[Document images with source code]
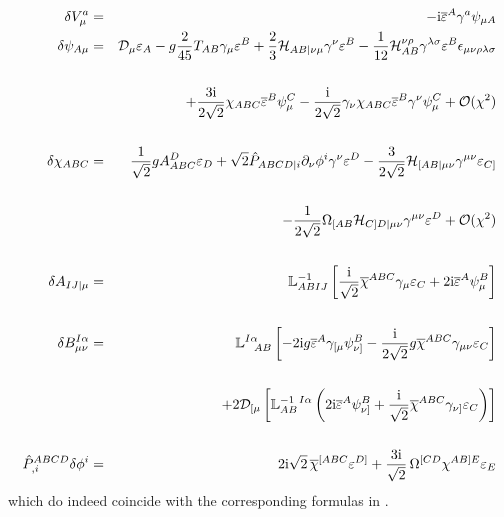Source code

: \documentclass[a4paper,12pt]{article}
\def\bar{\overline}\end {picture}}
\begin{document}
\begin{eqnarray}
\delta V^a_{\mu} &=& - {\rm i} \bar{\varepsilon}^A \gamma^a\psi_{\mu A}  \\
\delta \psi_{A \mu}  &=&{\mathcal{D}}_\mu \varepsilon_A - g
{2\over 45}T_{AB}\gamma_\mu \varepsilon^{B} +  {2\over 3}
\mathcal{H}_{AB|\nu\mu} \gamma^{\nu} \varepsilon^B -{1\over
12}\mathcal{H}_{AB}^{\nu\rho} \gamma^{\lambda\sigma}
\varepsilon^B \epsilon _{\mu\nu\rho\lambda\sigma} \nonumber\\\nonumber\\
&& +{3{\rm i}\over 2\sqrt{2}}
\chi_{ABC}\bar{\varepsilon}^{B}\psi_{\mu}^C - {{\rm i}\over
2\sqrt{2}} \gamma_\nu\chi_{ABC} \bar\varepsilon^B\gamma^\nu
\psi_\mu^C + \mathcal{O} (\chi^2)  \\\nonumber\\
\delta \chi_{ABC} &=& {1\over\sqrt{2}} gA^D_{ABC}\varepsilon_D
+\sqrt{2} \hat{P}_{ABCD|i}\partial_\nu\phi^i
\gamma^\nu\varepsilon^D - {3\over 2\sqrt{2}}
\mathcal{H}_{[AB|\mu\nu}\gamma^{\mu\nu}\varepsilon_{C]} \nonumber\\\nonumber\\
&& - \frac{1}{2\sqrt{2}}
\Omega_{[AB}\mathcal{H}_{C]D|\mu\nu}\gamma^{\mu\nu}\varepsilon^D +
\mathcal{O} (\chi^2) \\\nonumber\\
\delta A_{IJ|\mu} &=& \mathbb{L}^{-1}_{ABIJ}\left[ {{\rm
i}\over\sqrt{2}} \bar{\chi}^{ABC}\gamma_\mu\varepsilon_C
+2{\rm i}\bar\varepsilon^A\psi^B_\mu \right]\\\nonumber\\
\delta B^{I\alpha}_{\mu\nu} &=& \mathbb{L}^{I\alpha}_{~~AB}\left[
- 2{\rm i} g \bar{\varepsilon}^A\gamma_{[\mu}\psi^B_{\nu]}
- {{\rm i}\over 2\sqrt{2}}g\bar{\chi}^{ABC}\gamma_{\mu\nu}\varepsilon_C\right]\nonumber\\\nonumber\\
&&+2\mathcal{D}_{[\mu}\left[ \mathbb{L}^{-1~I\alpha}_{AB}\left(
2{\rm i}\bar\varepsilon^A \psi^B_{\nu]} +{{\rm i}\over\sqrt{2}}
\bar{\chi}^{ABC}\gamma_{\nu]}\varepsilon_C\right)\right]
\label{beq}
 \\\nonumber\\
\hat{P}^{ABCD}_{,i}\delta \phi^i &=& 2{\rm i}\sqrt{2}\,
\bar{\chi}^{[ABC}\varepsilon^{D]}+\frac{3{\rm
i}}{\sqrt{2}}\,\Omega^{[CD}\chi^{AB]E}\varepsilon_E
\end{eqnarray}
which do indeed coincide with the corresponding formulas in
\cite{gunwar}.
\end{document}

*Activity*: Which lines above include the word "alpha"? Show each one.

*Written response*:
\delta B^{I\alpha}_{\mu\nu} &=& \mathbb{L}^{I\alpha}_{~~AB}\left[
&&+2\mathcal{D}_{[\mu}\left[ \mathbb{L}^{-1~I\alpha}_{AB}\left(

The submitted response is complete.